Chronique

The Lips

Muggwump

Claude Whipple (voc), David Neerman (vib), Antoine Simoni (b), David Aknin (dms)

On connaissait Claude Whipple guitariste : il nous avait déjà enchantés avec son groupe Quinte & Sens (Copeaux). C’est avec la même énergie, mais dans une atmosphère très différente, plus crue, plus urbaine, qu’on le découvre chanteur de The Lips pour un premier album - intitulé Muggwump - à l’acidité corrosive.

Le quartet, où s’illustre particulièrement le vibraphoniste David Neerman, tout en effets et en pédales, s’appuie sur une énergie rock où se mêlent diverses influences, de Prince à Zappa en passant par le groove virulent de Fishbone ou le hip-hop élégant de A Tribe Called Quest. Grâce à une base rythmique efficace où se côtoient le contrebassiste Antoine Simoni et le batteur David Aknin, le son de The Lips reste continuellement fiévreux, entre funk cabossé et électrification bourdonnante, toujours au sommet d’une virulence entretenue par la cohésion d’ensemble.

C’est cette tension un peu floue qui permet à Whipple de distiller une scansion dégingandée, entre slam alcalin et chanson traînante - parfois acrimonieuse -, comme sur ce « Speach » où la répétition d’une phrase sous toutes sortes d’effets semble vouloir déstabiliser l’auditeur, le placer dans un état second où la musique se trouve déjà, comme un décalage de perception.
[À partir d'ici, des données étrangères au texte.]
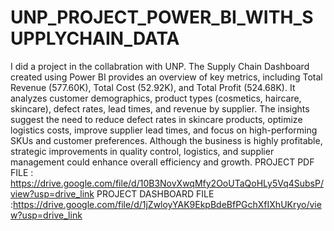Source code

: # UNP_PROJECT_POWER_BI_WITH_SUPPLYCHAIN_DATA
I did a project in the collabration with UNP. The Supply Chain Dashboard created using Power BI provides an overview of key metrics, including Total Revenue (577.60K), Total Cost (52.92K), and Total Profit (524.68K). It analyzes customer demographics, product types (cosmetics, haircare, skincare), defect rates, lead times, and revenue by supplier. The insights suggest the need to reduce defect rates in skincare products, optimize logistics costs, improve supplier lead times, and focus on high-performing SKUs and customer preferences. Although the business is highly profitable, strategic improvements in quality control, logistics, and supplier management could enhance overall efficiency and growth.
PROJECT PDF FILE : https://drive.google.com/file/d/10B3NovXwqMfy2OoUTaQoHLy5Vq4SubsP/view?usp=drive_link
PROJECT DASHBOARD FILE :https://drive.google.com/file/d/1jZwloyYAK9EkpBdeBfPGchXfIXhUKryo/view?usp=drive_link
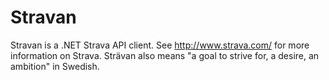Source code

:Stravan
=======

Stravan is a .NET Strava API client.  See http://www.strava.com/ for more information on Strava.  Strävan also means "a goal to strive for, a desire, an ambition" in Swedish.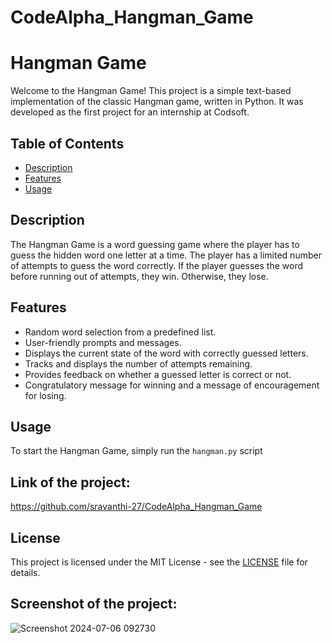 # CodeAlpha_Hangman_Game
# Hangman Game

Welcome to the Hangman Game! This project is a simple text-based implementation of the classic Hangman game, written in Python. It was developed as the first project for an internship at Codsoft.

## Table of Contents

- [Description](#description)
- [Features](#features)
- [Usage](#usage)

  
## Description

The Hangman Game is a word guessing game where the player has to guess the hidden word one letter at a time. The player has a limited number of attempts to guess the word correctly. If the player guesses the word before running out of attempts, they win. Otherwise, they lose.

## Features

- Random word selection from a predefined list.
- User-friendly prompts and messages.
- Displays the current state of the word with correctly guessed letters.
- Tracks and displays the number of attempts remaining.
- Provides feedback on whether a guessed letter is correct or not.
- Congratulatory message for winning and a message of encouragement for losing.

## Usage

To start the Hangman Game, simply run the `hangman.py` script

## Link of the project:

https://github.com/sravanthi-27/CodeAlpha_Hangman_Game

## License

This project is licensed under the MIT License - see the [LICENSE](LICENSE) file for details.


## Screenshot of the project:

![Screenshot 2024-07-06 092730](https://github.com/sravanthi-27/CodeAlpha_Hangman_Game/assets/170450054/c52a19d7-971d-43e1-88d0-2c685ca542b2)

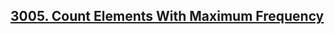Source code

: ## [3005. Count Elements With Maximum Frequency](https://leetcode.com/problems/count-elements-with-maximum-frequency)
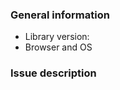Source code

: ### General information

- Library version: <!-- Example: 5.0.0 -->
- Browser and OS <!-- Example: Chrome 56.0.2924.87 (64-bit) on MacOS 10.12.3 -->

### Issue description

<!-- To help us quickly reproduce your issue, include as many details as possible, such as logs, steps to reproduce, and so on.  If the issue reports a new feature, follow the [user story](https://en.wikipedia.org/wiki/User_story) format to clearly describe the use case. -->
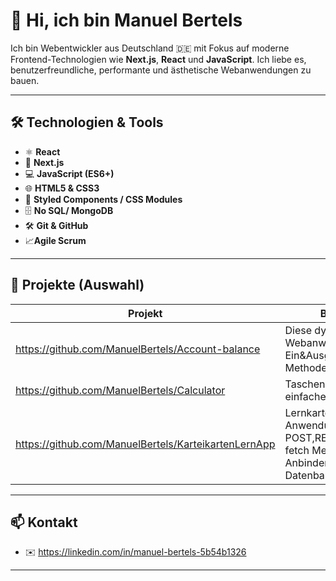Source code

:# 👋 Hi, ich bin Manuel Bertels

Ich bin Webentwickler aus Deutschland 🇩🇪 mit Fokus auf moderne Frontend-Technologien wie **Next.js**, **React** und **JavaScript**. Ich liebe es, benutzerfreundliche, performante und ästhetische Webanwendungen zu bauen.

---

## 🛠️ Technologien & Tools

- ⚛️ **React**
- 🚀 **Next.js**
- 💻 **JavaScript (ES6+)**
- 🌐 **HTML5 & CSS3**
- 🎨 **Styled Components / CSS Modules**
- 🗄️ **No SQL/ MongoDB**
- 🛠️ **Git & GitHub**
- :chart_with_upwards_trend:**Agile Scrum**

---

## 📂 Projekte (Auswahl)

| Projekt            | Beschreibung                                  | Technologien            |
|--------------------|-----------------------------------------------|--------------------------|
| https://github.com/ManuelBertels/Account-balance |  Diese dynamische Webanwendung verwaltet Ein&Ausgaben mit CRUD Methoden     | Next.js, React, CSS      |
| https://github.com/ManuelBertels/Calculator | Taschenrechner mit einfachen Operatoren| Next.js, React, CSS|
| https://github.com/ManuelBertels/KarteikartenLernApp| Lernkarteikarten-Lern Anwendung mit POST,READ,UPDATE,DELETE fetch Methoden zum Anbinden einer Mongoose Datenbank|Next.js, React, MongoDB

---


## 📫 Kontakt

- ✉️ https://linkedin.com/in/manuel-bertels-5b54b1326


---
C’est ce ton parfois un peu décalé qui donne à Muggwump une couleur particulière, presque inquiétante. Ainsi, même les reprises - l’impétueux « Sign’o The Times » de Prince ou, mieux, le fédérateur « Come Together » des Beatles - prennent une teinte pernicieuse qui acidifie encore le propos. Ce « Come Together »-là est particulièrement impressionnant tant le matériau de départ, certes riche, es transfiguré par la chaleur de The Lips, pour devenir une sorte de funk languissant et huileux, tout à fait séduisant…

Notons que le mot « Muggwump » fait allusion au Festin Nu de Burroughs. Les Muggwumps, dans la lente hallucination de l’écrivain, étaient ces bestioles dont chaque parcelle se transformait en un puissant psychotrope qui induisait une puissante divagation, entre excitation et vague sentiment d’errance. On ne saurait trouver meilleur résumé, en creux, à cet album…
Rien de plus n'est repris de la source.